2 August 2007
Gaborone — The Botswana Telecommunications Corporation (BTC) this week assured the emerging Botswana business outsourcing industry that through its international connections, the BTC is well-placed to negotiate better deals for the sector.
Said Vincent Seretse, chief executive of the BTC: "If you do business with us, we can negotiate on your behalf with our partners in London. We can give you competitive rates to sustain Business Process Outsourcing (BPO)."
Seretse was speaking at the Business Process Outsourcing conference at the Gaborone Sun earlier this week. He stopped short of saying the BTC was beginning to accept that its high call tariffs were uncompetitive and prohibitive to Foreign Direct Investment.
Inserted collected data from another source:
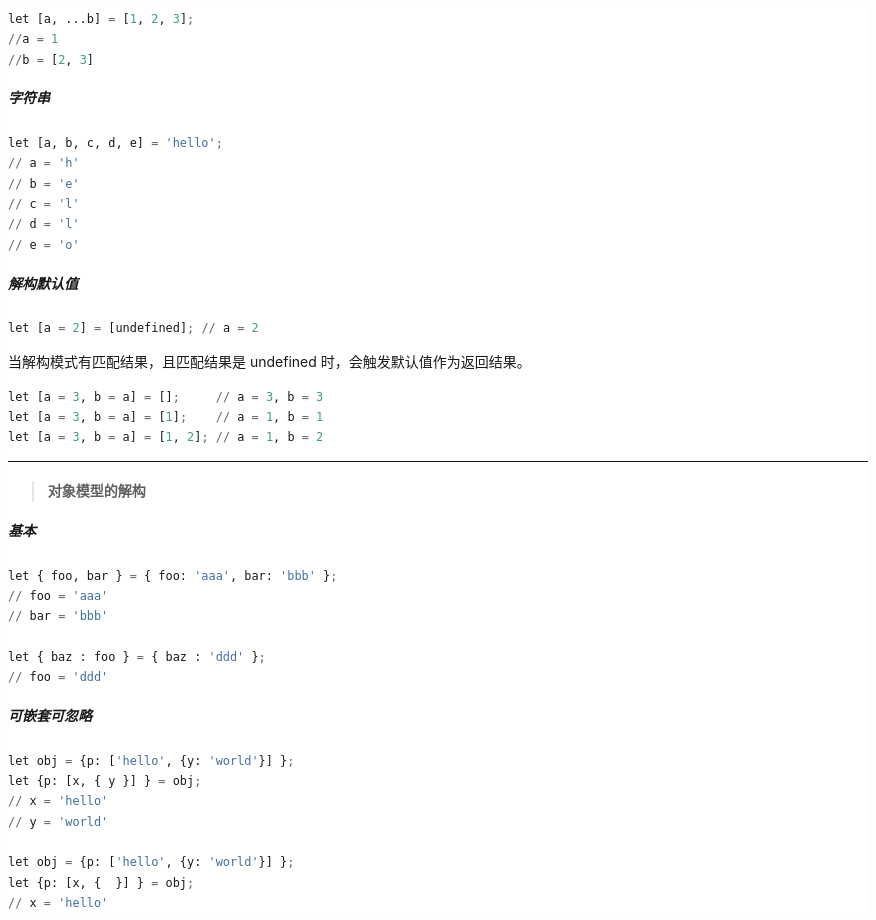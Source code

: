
 ```python
let [a, ...b] = [1, 2, 3];
//a = 1
//b = [2, 3]
```

#####  **字符串**

```python
let [a, b, c, d, e] = 'hello';
// a = 'h'
// b = 'e'
// c = 'l'
// d = 'l'
// e = 'o'
```

#####  **解构默认值**

```python
let [a = 2] = [undefined]; // a = 2
```
当解构模式有匹配结果，且匹配结果是 undefined 时，会触发默认值作为返回结果。

```python
let [a = 3, b = a] = [];     // a = 3, b = 3
let [a = 3, b = a] = [1];    // a = 1, b = 1
let [a = 3, b = a] = [1, 2]; // a = 1, b = 2
```
------

>#### 对象模型的解构

#####  **基本**

```python
let { foo, bar } = { foo: 'aaa', bar: 'bbb' };
// foo = 'aaa'
// bar = 'bbb'
 
let { baz : foo } = { baz : 'ddd' };
// foo = 'ddd'
```

#####  **可嵌套可忽略**

```python
let obj = {p: ['hello', {y: 'world'}] };
let {p: [x, { y }] } = obj;
// x = 'hello'
// y = 'world'

let obj = {p: ['hello', {y: 'world'}] };
let {p: [x, {  }] } = obj;
// x = 'hello'
```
He agrees that organisations like the Botswana International Financial Services Centre (IFSC) have legitimately "faulted BTC for prices" in the past.
Seretse says a consultancy study on tariffs conducted two years ago had shown that Botswana tariffs were "comparatively high." However, it was realised that local calls were being subsidised.
As part of addressing the concern, Seretse says they were involved in tariff balancing in which a decision was made to reduce international call charges while increasing local call rates.
He named British Telecom (BT) as one of a number of international partners of the BTC for facilitating the development of the BPO sector in Botswana.
The BTC has signed agreements with BT in a bid to reduce the cost of broadband and to make it easier to access the global Internet Protocol (IP) network.
It emerged at the BPO conference that the Botswana industry is not alone when it comes to concerns over telecommunications costs. Operators in South Africa also have to grapple with Telecom SA tariffs, which are said to be among the highest in the world.
Andrew Planting, a Sales Director at Dialogue Group of South Africa, says telecommunications was an inhibiting factor.
The Dialogue Group operates call centres in the major cities of South Africa including Johannesburg, Durban and Cape Town.
"SA probably has the highest (telecommunications) costs in the world. No matter how good your staff is, it has become a costly exercise. It took us a lot of lobbying not only with Telcom, but across the country," Planting told the BPO confernece.